= WHAT YOU WILL DO =
Scan the data. Collect each line that contains the word "writes".

= LISTED ENTRIES =

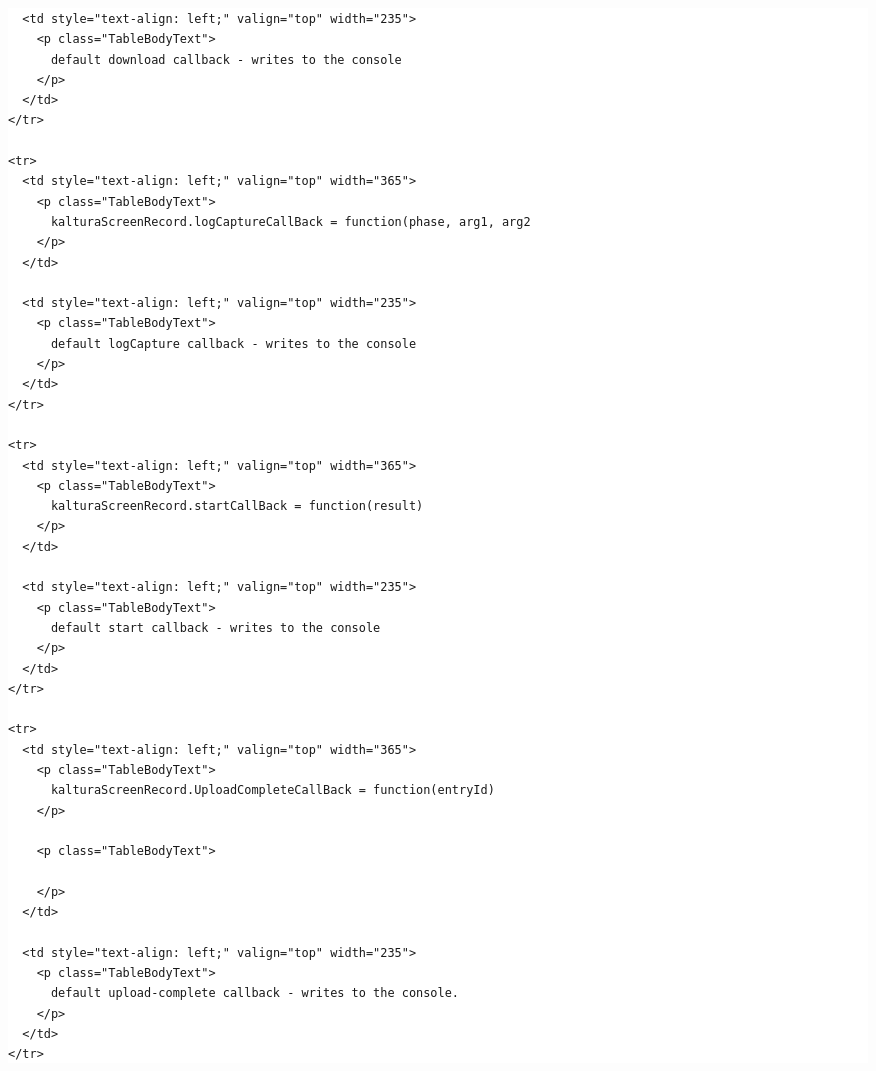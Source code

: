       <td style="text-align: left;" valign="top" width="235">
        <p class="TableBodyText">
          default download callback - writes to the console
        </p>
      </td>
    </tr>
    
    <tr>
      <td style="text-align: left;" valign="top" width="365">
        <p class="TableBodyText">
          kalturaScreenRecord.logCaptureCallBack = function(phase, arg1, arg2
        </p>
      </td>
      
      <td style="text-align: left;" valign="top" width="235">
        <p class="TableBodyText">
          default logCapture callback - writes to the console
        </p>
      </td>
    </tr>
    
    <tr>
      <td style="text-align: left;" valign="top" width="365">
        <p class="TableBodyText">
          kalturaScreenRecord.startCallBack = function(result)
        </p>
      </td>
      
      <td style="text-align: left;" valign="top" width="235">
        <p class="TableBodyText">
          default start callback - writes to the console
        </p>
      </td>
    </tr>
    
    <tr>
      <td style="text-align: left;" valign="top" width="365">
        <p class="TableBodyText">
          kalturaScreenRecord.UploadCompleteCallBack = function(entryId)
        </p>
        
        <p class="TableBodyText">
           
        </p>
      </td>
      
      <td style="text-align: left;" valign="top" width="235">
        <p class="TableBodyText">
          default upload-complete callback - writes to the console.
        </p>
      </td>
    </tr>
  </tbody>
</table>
* * *
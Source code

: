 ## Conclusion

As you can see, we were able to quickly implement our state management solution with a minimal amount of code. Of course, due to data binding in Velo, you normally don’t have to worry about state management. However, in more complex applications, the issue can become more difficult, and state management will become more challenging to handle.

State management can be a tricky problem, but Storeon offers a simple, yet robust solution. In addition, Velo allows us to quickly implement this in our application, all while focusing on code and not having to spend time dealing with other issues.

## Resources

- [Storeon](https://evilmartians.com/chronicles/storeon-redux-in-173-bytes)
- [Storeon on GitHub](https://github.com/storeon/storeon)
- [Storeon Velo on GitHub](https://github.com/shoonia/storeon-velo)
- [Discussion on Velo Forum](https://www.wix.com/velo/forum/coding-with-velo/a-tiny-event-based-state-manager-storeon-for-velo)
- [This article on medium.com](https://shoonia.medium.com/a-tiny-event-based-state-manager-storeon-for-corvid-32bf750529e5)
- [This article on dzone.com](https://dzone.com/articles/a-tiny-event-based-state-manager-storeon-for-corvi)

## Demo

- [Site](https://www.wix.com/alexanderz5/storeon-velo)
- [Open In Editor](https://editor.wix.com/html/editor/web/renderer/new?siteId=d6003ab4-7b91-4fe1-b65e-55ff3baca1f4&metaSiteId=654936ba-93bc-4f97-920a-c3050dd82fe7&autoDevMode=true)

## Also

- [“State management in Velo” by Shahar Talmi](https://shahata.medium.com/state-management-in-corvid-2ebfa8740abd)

= TASK SOLUTION =
          default download callback - writes to the console
          default logCapture callback - writes to the console
          default start callback - writes to the console
          default upload-complete callback - writes to the console.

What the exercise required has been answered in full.